[Requirement] List each line of the data in which the string "struct" appears.

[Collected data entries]
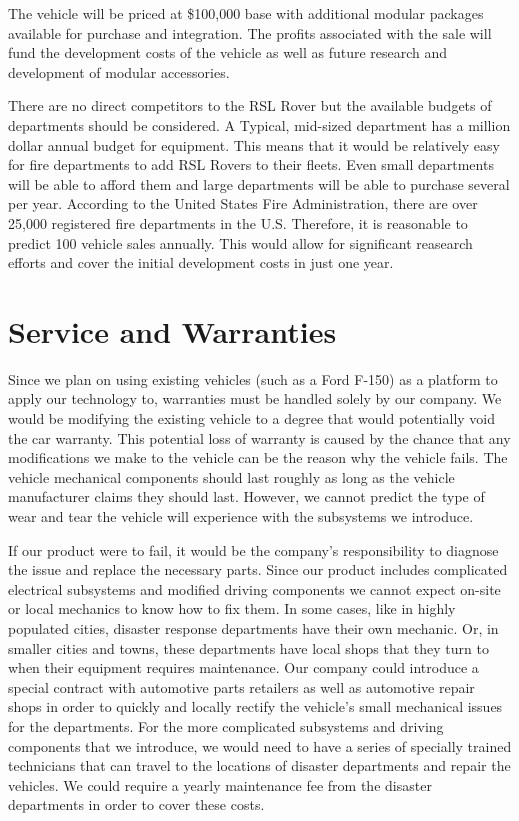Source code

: The vehicle will be priced at \$100,000 base with additional modular packages available for purchase and integration. The profits associated with the sale will fund the development costs of the vehicle as well as future research and development of modular accessories.

There are no direct competitors to the RSL Rover but the available budgets of departments should be considered. A Typical, mid-sized department has a million dollar annual budget for equipment. This means that it would be relatively easy for fire departments to add RSL Rovers to their fleets. Even small departments will be able to afford them and large departments will be able to purchase several per year. According to the United States Fire Administration, there are over 25,000 registered fire departments in the U.S. Therefore, it is reasonable to predict 100 vehicle sales annually. This would allow for significant reasearch efforts and cover the initial development costs in just one year.

\section{Service and Warranties}

Since we plan on using existing vehicles (such as a Ford F-150) as a platform to apply our technology to, warranties must be handled solely by our company. We would be modifying the existing vehicle to a degree that would potentially void the car warranty. This potential loss of warranty is caused by the chance that any modifications we make to the vehicle can be the reason why the vehicle fails. The vehicle mechanical components should last roughly as long as the vehicle manufacturer claims they should last. However, we cannot predict the type of wear and tear the vehicle will experience with the subsystems we introduce. 

If our product were to fail, it would be the company's responsibility to diagnose the issue and replace the necessary parts. Since our product includes complicated electrical subsystems and modified driving components we cannot expect on-site or local mechanics to know how to fix them. In some cases, like in highly populated cities, disaster response departments have their own mechanic. Or, in smaller cities and towns, these departments have local shops that they turn to when their equipment requires maintenance.  Our company could introduce a special contract with automotive parts retailers as well as automotive repair shops in order to quickly and locally rectify the vehicle's small mechanical issues  for the departments. For the more complicated subsystems and driving components that we introduce, we would need to have a series of specially trained technicians that can travel to the locations of disaster departments and repair the vehicles. We could require a yearly maintenance fee from the disaster departments in order to cover these costs. 

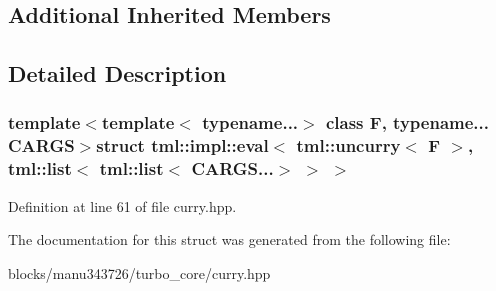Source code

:\subsection*{Additional Inherited Members}


\subsection{Detailed Description}
\subsubsection*{template$<$template$<$ typename...$>$ class F, typename... C\+A\+R\+G\+S$>$struct tml\+::impl\+::eval$<$ tml\+::uncurry$<$ F $>$, tml\+::list$<$ tml\+::list$<$ C\+A\+R\+G\+S...$>$ $>$ $>$}



Definition at line 61 of file curry.\+hpp.



The documentation for this struct was generated from the following file\+:\begin{DoxyCompactItemize}
\item 
blocks/manu343726/turbo\+\_\+core/curry.\+hpp\end{DoxyCompactItemize}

[Response box]
\subsubsection*{template$<$template$<$ typename...$>$ class F, typename... C\+A\+R\+G\+S$>$struct tml\+::impl\+::eval$<$ tml\+::uncurry$<$ F $>$, tml\+::list$<$ tml\+::list$<$ C\+A\+R\+G\+S...$>$ $>$ $>$}
The documentation for this struct was generated from the following file\+:\begin{DoxyCompactItemize}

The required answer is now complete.